Ask them what they think of LYSs (Local Yarn Shops). If you're a new knitter, get a list of LYSs near you to see and touch the new yarn brands, buy yarn or just go to their day-long sales. Bring the list of your LYSs and ask them what they think of a certain LYS. Members in the group are glad to tell you about their shopping experience at an LYS. You'll hear comments like "the staff was standoffish, the staff is so friendly, too pricy for me, basically same yarn at my LYSs, not worth the trip." This info is useful when you're driving to the LYS to buy yarn. If you've been to an LYS before, please share with them how you were treated, what you bought, or just what you liked about the LYS. For example, the first time I went to a knitting group, 2 of the members worked in an LYS!
Help a new knitter with their project. People go to a knitting group to knit, but also to learn from experienced knitters more info. For example, be kind enough to put your project down for a second, and help another new knitter with their project, like fixing "holes" or extra stitches on a needle. I remember that my first time at a knitting group meeting, I only knew how to cast on and knit in garter stitch. I had finished my scarf but didn't know how to cast off. I asked a member if she could show me how to cast off my scarf, and she kindly put down the hat and the 4-needles, to show me to cast off! Wow, talk about being nice!
Bring a simple knitting project to knit. You're at the meeting to meet knitters, share tips, and knit. If you bring long, complicated patterns that require you to count stitches every row and focus too much, then stay at home to do it. The idea is to join the conversation, and be friendly. I recommend bringing a knitting project like a dishcloth, sock, scarf, or shawl that has 1 or 2 patterns or in garter stitch. For instance, a member in one of the meetings said, "I brought something mindless to knit." It was a long scarf in garter stitch.
Bring your list of written knitting patterns. A member or you might get an idea for knitting project at the meeting. If you're a regular member, a member might even give you yarn as a gift and you would want to knit that moment. Sometimes, you might not be sure of a basic pattern, like a chevron, feather and fan, or horseshoe. You'll be glad someone or you has a list of basic patterns written down in the knitting bag
Bring some of your WIPs (works in projects). Every knitter struggles to finish a project because there's always a new more exciting project to start. Encourage them to finish their WIPs. Don't forget to tell them what's on your needles! Not just to show off, but to get their opinions and tips. For example, one of your WIPS is a lacy scarf in mohair yarn. They will gladly tell you what they think of the yarn you're using, compliment you on the idea, and ask you about it days later until you finish it.
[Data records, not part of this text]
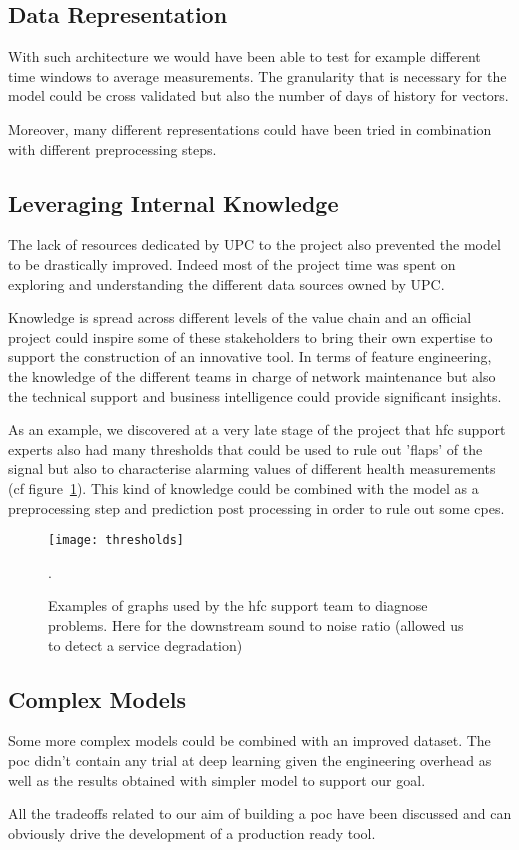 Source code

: \subsection{Data Representation}
With such architecture we would have been able to test for example different time windows to average measurements. The granularity that is necessary for the model could be cross validated but also the number of days of history for vectors. 

Moreover, many different representations could have been tried in combination with different preprocessing steps. 

\subsection{Leveraging Internal Knowledge}
The lack of resources dedicated by UPC to the project also prevented the model to be drastically improved. Indeed most of the project time was spent on exploring and understanding the different data sources owned by UPC. 

Knowledge is spread across different levels of the value chain and an official project could inspire some of these stakeholders to bring their own expertise to support the construction of an innovative tool. In terms of feature engineering, the knowledge of the different teams in charge of network maintenance but also the technical support and business intelligence could provide significant insights.

As an example, we discovered at a very late stage of the project that \acrshort{hfc} support experts also had many thresholds that could be used to rule out 'flaps' of the signal but also to characterise alarming values of different health measurements (cf figure~\ref{thresholds}). This kind of knowledge could be combined with the model as a preprocessing step and prediction post processing in order to rule out some \acrshort{cpe}s. 

\begin{figure}[ht]
    \begin{center}
    \texttt{[image: thresholds]}
    \end{center}
    \caption{Examples of graphs used by the \acrshort{hfc} support team to diagnose problems. Here for the downstream sound to noise ratio (allowed us to detect a service degradation)}.
    \label{thresholds}
\end{figure}

\subsection{Complex Models}
Some more complex models could be combined with an improved dataset. The \acrshort{poc} didn't contain any trial at deep learning given the engineering overhead as well as the results obtained with simpler model to support our goal.

\vspace{\baselineskip} 
All the tradeoffs related to our aim of building a \acrshort{poc} have been discussed and can obviously drive the development of a production ready tool.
Meet at upcoming knitting events. If you're a new knitter, you don't need to be shy at a LYS event. Why go by yourself to a knitting store sale, event or knitting show? Have fun by going with friends. Planning to go to a knitting event? Ask the members if they're going and meet them there!
After attending a knitting group meeting, you'll want to go to the next one. I hope these 7 ways will help you feel comfortable in a knitting group meeting. Remember to get to know the members in your group, make a simple knitting project, and meet them at a knitting event. Knitting doesn't have be a lonely, sometimes frustrating experience.